J-7 : le tournant de l'exécutif pour vider les ronds-points. J+7 : le grand débat, mode d'emploi

La semaine politique ! Avec vous, Yael Goosz, chef du service politique. On regarde dans le rétro et on se projette. Et ce que vous retenez de la semaine, Yael, c’est l’ascendant pris par l’exécutif sur les gilets jaunes…

Oui, après plus de trois semaines de flottement au sommet de l’Etat.

Nous ne reprendrons pas le cours normal de nos vies (...). Mon seul souci, c'est vous." (Emmanuel Macron, allocution télévisée, le 10 décembre 2018)

Treize minutes à 10 milliards d'euros, qui ont commencé à renverser la vapeur. Un « tournant » ! A L’Elysée, on ne veut pas se renier, on veut préserver la cohérence initiale du quinquennat, alors on préfère le mot « accélération ». Accélération de la dépense publique. Le prix de l’urgence sociale, décrétée devant 23 millions de téléspectateurs, record absolu… Mieux qu’un mondial !

Et dès le lendemain, des sondages qui montrent tous une « désescalade » dans le soutien au mouvement : l'idée selon laquelle il faut savoir arrêter une grève, refrain repris partout, sauf chez les Insoumis.

La deuxième lame qui affaiblit les gilets jaunes, c’est Strasbourg. Priorité à la lutte anti-terroriste : message repris, là aussi, à droite et à l’extrême droite. L’ordre plutôt que le chaos. Vent de face pour les gilets jaunes. Leur bruit numérique est toujours aussi fort, le bruit politique, nettement plus faible.

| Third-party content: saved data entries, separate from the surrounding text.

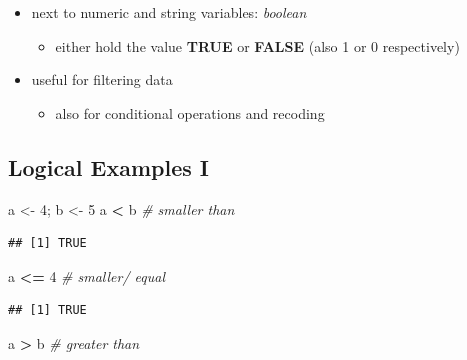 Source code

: \documentclass[
]{book}
\newenvironment{Shaded}{\begin{snugshade}}{\end{snugshade}}
\newcommand{\CommentTok}[1]{\textcolor[rgb]{0.56,0.35,0.01}{\textit{#1}}}
\newcommand{\DecValTok}[1]{\textcolor[rgb]{0.00,0.00,0.81}{#1}}
\newcommand{\NormalTok}[1]{#1}
\newcommand{\OtherTok}[1]{\textcolor[rgb]{0.56,0.35,0.01}{#1}}
\newcommand{\SpecialCharTok}[1]{\textcolor[rgb]{0.81,0.36,0.00}{\textbf{#1}}}
\providecommand{\tightlist}{%
  \setlength{\itemsep}{0pt}\setlength{\parskip}{0pt}}
\begin{document}
\begin{itemize}
\tightlist
\item
  next to numeric and string variables: \emph{boolean}

  \begin{itemize}
  \tightlist
  \item
    either hold the value \textbf{TRUE} or \textbf{FALSE} (also 1 or 0 respectively)
  \end{itemize}
\item
  useful for filtering data

  \begin{itemize}
  \tightlist
  \item
    also for conditional operations and recoding
  \end{itemize}
\end{itemize}

\subsection{Logical Examples I}\label{logical-examples-i}

\begin{Shaded}
\begin{Highlighting}[]
\NormalTok{a }\OtherTok{\textless{}{-}} \DecValTok{4}\NormalTok{; b }\OtherTok{\textless{}{-}} \DecValTok{5}
\NormalTok{a }\SpecialCharTok{\textless{}}\NormalTok{ b }\CommentTok{\# smaller than}
\end{Highlighting}
\end{Shaded}

\begin{verbatim}
## [1] TRUE
\end{verbatim}

\begin{Shaded}
\begin{Highlighting}[]
\NormalTok{a }\SpecialCharTok{\textless{}=} \DecValTok{4} \CommentTok{\# smaller/ equal}
\end{Highlighting}
\end{Shaded}

\begin{verbatim}
## [1] TRUE
\end{verbatim}

\begin{Shaded}
\begin{Highlighting}[]
\NormalTok{a }\SpecialCharTok{\textgreater{}}\NormalTok{ b }\CommentTok{\# greater than}
\end{Highlighting}
\end{Shaded}
\end{document}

Avant l’acte V, l’exécutif aura réussi à cliver, entre jaunes vifs radicalisés et jaunes pâles prêts à négocier. 

Une semaine de bascule, donc. Mais un virage périlleux. Coûteux pour les finances publiques. Clivant pour la majorité, entre sociaux et libéraux. Depuis lundi, la France a vu que son Président n'était plus infaillible. Leadership européen contesté, crédibilité entamée, chute dans les sondages. Quant à l’attentat, il a ajouté l’urgence terroriste à l’urgence sociale. La fièvre jaune retombe, elle n'est pas guérie.

Allez, Yael, on se projette sur la suite, météo politique à 7 jours...

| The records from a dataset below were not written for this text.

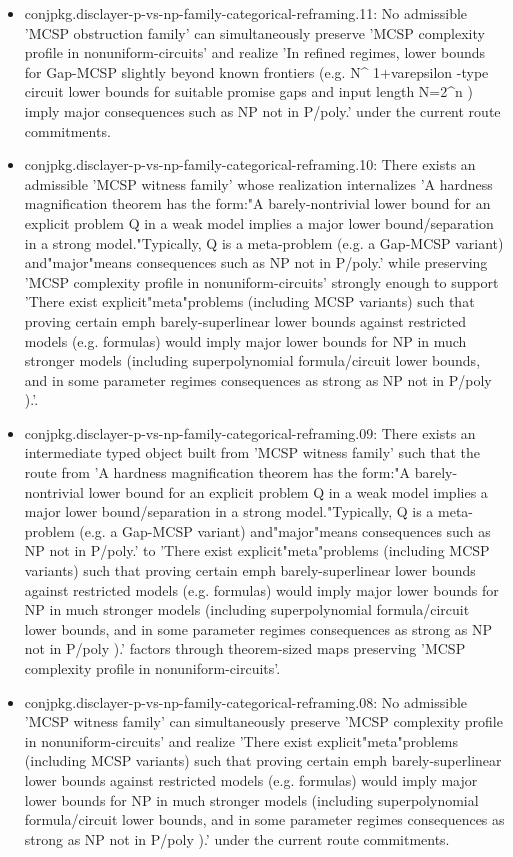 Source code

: \documentclass[11pt]{article}
\begin{document}
\begin{itemize}
\item conjpkg.disclayer-p-vs-np-family-categorical-reframing.11: No admissible 'MCSP obstruction family' can simultaneously preserve 'MCSP complexity profile in nonuniform-circuits' and realize 'In refined regimes, lower bounds for Gap-MCSP slightly beyond known frontiers (e.g. N\textasciicircum{} 1+varepsilon -type circuit lower bounds for suitable promise gaps and input length N=2\textasciicircum{}n ) imply major consequences such as NP not in P/poly.' under the current route commitments.
\item conjpkg.disclayer-p-vs-np-family-categorical-reframing.10: There exists an admissible 'MCSP witness family' whose realization internalizes 'A hardness magnification theorem has the form:"A barely-nontrivial lower bound for an explicit problem Q in a weak model implies a major lower bound/separation in a strong model."Typically, Q is a meta-problem (e.g. a Gap-MCSP variant) and"major"means consequences such as NP not in P/poly.' while preserving 'MCSP complexity profile in nonuniform-circuits' strongly enough to support 'There exist explicit"meta"problems (including MCSP variants) such that proving certain emph barely-superlinear lower bounds against restricted models (e.g. formulas) would imply major lower bounds for NP in much stronger models (including superpolynomial formula/circuit lower bounds, and in some parameter regimes consequences as strong as NP not in P/poly ).'.
\item conjpkg.disclayer-p-vs-np-family-categorical-reframing.09: There exists an intermediate typed object built from 'MCSP witness family' such that the route from 'A hardness magnification theorem has the form:"A barely-nontrivial lower bound for an explicit problem Q in a weak model implies a major lower bound/separation in a strong model."Typically, Q is a meta-problem (e.g. a Gap-MCSP variant) and"major"means consequences such as NP not in P/poly.' to 'There exist explicit"meta"problems (including MCSP variants) such that proving certain emph barely-superlinear lower bounds against restricted models (e.g. formulas) would imply major lower bounds for NP in much stronger models (including superpolynomial formula/circuit lower bounds, and in some parameter regimes consequences as strong as NP not in P/poly ).' factors through theorem-sized maps preserving 'MCSP complexity profile in nonuniform-circuits'.
\item conjpkg.disclayer-p-vs-np-family-categorical-reframing.08: No admissible 'MCSP witness family' can simultaneously preserve 'MCSP complexity profile in nonuniform-circuits' and realize 'There exist explicit"meta"problems (including MCSP variants) such that proving certain emph barely-superlinear lower bounds against restricted models (e.g. formulas) would imply major lower bounds for NP in much stronger models (including superpolynomial formula/circuit lower bounds, and in some parameter regimes consequences as strong as NP not in P/poly ).' under the current route commitments.

\end{itemize}
\end{document}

Un budget à refaire, et un grand débat, depuis le temps qu’on en parle, à organiser…  

Il nous faut intégrer ce qui va ressortir du grand débat national... Alors comment tout ça va se caler ? A l'heure où je vous parle, je ne le sais pas." (Richard Ferrand, France Inter, le 13 décembre 2018)

Et bien nous non plus, Richard ! Richard Ferrand, président de l’Assemblée, c’est encore flou… Mais ça doit démarrer lundi. 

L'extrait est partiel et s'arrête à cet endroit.